■ **Work request**: Exact copy, no pictures: set down every entry below as written.

(Stored data)

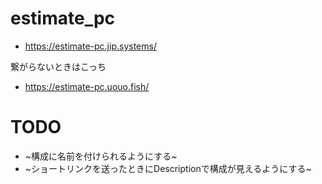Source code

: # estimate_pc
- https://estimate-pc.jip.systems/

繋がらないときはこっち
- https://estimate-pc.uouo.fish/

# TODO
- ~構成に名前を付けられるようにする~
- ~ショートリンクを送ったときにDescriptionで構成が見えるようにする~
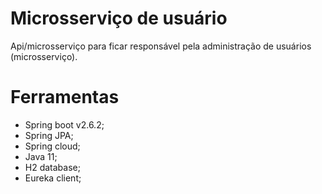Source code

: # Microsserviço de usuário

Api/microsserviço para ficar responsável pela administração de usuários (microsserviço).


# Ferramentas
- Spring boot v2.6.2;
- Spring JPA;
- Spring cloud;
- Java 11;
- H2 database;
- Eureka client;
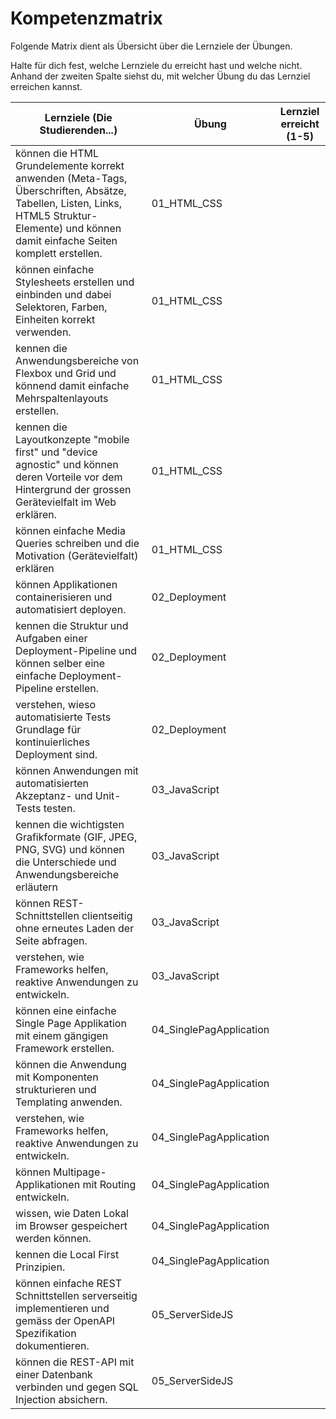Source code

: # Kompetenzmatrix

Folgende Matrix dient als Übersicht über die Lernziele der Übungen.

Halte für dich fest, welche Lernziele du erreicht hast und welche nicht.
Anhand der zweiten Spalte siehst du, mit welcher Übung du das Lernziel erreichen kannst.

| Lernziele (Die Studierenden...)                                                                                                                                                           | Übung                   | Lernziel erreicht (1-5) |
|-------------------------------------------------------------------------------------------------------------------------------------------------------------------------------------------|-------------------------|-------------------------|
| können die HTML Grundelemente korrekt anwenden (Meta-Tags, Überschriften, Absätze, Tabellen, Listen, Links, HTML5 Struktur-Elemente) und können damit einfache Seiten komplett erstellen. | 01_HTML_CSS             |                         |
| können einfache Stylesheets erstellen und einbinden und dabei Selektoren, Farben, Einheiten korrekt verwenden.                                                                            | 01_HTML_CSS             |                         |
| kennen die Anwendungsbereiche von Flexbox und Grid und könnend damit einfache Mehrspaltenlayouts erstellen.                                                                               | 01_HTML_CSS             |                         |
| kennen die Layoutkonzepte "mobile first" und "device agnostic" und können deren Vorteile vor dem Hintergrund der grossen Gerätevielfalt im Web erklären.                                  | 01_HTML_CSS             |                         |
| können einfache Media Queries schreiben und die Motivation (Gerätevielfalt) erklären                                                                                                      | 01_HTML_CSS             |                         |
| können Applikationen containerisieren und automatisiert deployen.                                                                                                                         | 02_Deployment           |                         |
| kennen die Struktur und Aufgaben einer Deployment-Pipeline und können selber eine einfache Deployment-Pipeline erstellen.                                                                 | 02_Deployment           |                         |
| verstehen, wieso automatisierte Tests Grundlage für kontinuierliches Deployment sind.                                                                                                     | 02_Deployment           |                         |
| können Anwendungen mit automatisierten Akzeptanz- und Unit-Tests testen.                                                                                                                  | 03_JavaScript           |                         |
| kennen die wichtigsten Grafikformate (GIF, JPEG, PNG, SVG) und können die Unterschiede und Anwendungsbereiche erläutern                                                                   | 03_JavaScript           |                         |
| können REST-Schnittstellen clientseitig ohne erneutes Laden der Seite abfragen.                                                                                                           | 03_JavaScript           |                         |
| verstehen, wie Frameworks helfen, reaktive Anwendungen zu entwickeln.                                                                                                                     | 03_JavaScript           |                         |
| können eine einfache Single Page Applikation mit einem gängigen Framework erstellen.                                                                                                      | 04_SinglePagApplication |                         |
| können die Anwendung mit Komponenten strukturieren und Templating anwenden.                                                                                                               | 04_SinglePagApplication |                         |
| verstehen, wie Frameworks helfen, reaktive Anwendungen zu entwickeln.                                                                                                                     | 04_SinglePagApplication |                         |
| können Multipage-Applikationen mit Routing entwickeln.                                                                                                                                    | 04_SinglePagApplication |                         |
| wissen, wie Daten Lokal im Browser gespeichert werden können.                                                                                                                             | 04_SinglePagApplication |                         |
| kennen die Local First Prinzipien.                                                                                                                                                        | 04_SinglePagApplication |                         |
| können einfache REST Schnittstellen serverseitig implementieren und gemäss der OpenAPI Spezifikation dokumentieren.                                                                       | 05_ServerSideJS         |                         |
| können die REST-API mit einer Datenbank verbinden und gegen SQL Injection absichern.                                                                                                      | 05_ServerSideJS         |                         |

■ **Output for this task**:
Source code

: # estimate_pc
- https://estimate-pc.jip.systems/

繋がらないときはこっち
- https://estimate-pc.uouo.fish/

# TODO
- ~構成に名前を付けられるようにする~
- ~ショートリンクを送ったときにDescriptionで構成が見えるようにする~
Source code

: # Microsserviço de usuário

Api/microsserviço para ficar responsável pela administração de usuários (microsserviço).


# Ferramentas
- Spring boot v2.6.2;
- Spring JPA;
- Spring cloud;
- Java 11;
- H2 database;
- Eureka client;
Source code

: # Kompetenzmatrix

Folgende Matrix dient als Übersicht über die Lernziele der Übungen.

Halte für dich fest, welche Lernziele du erreicht hast und welche nicht.
Anhand der zweiten Spalte siehst du, mit welcher Übung du das Lernziel erreichen kannst.

| Lernziele (Die Studierenden...)                                                                                                                                                           | Übung                   | Lernziel erreicht (1-5) |
|-------------------------------------------------------------------------------------------------------------------------------------------------------------------------------------------|-------------------------|-------------------------|
| können die HTML Grundelemente korrekt anwenden (Meta-Tags, Überschriften, Absätze, Tabellen, Listen, Links, HTML5 Struktur-Elemente) und können damit einfache Seiten komplett erstellen. | 01_HTML_CSS             |                         |
| können einfache Stylesheets erstellen und einbinden und dabei Selektoren, Farben, Einheiten korrekt verwenden.                                                                            | 01_HTML_CSS             |                         |
| kennen die Anwendungsbereiche von Flexbox und Grid und könnend damit einfache Mehrspaltenlayouts erstellen.                                                                               | 01_HTML_CSS             |                         |
| kennen die Layoutkonzepte "mobile first" und "device agnostic" und können deren Vorteile vor dem Hintergrund der grossen Gerätevielfalt im Web erklären.                                  | 01_HTML_CSS             |                         |
| können einfache Media Queries schreiben und die Motivation (Gerätevielfalt) erklären                                                                                                      | 01_HTML_CSS             |                         |
| können Applikationen containerisieren und automatisiert deployen.                                                                                                                         | 02_Deployment           |                         |
| kennen die Struktur und Aufgaben einer Deployment-Pipeline und können selber eine einfache Deployment-Pipeline erstellen.                                                                 | 02_Deployment           |                         |
| verstehen, wieso automatisierte Tests Grundlage für kontinuierliches Deployment sind.                                                                                                     | 02_Deployment           |                         |
| können Anwendungen mit automatisierten Akzeptanz- und Unit-Tests testen.                                                                                                                  | 03_JavaScript           |                         |
| kennen die wichtigsten Grafikformate (GIF, JPEG, PNG, SVG) und können die Unterschiede und Anwendungsbereiche erläutern                                                                   | 03_JavaScript           |                         |
| können REST-Schnittstellen clientseitig ohne erneutes Laden der Seite abfragen.                                                                                                           | 03_JavaScript           |                         |
| verstehen, wie Frameworks helfen, reaktive Anwendungen zu entwickeln.                                                                                                                     | 03_JavaScript           |                         |
| können eine einfache Single Page Applikation mit einem gängigen Framework erstellen.                                                                                                      | 04_SinglePagApplication |                         |
| können die Anwendung mit Komponenten strukturieren und Templating anwenden.                                                                                                               | 04_SinglePagApplication |                         |
| verstehen, wie Frameworks helfen, reaktive Anwendungen zu entwickeln.                                                                                                                     | 04_SinglePagApplication |                         |
| können Multipage-Applikationen mit Routing entwickeln.                                                                                                                                    | 04_SinglePagApplication |                         |
| wissen, wie Daten Lokal im Browser gespeichert werden können.                                                                                                                             | 04_SinglePagApplication |                         |
| kennen die Local First Prinzipien.                                                                                                                                                        | 04_SinglePagApplication |                         |
| können einfache REST Schnittstellen serverseitig implementieren und gemäss der OpenAPI Spezifikation dokumentieren.                                                                       | 05_ServerSideJS         |                         |
| können die REST-API mit einer Datenbank verbinden und gegen SQL Injection absichern.                                                                                                      | 05_ServerSideJS         |                         |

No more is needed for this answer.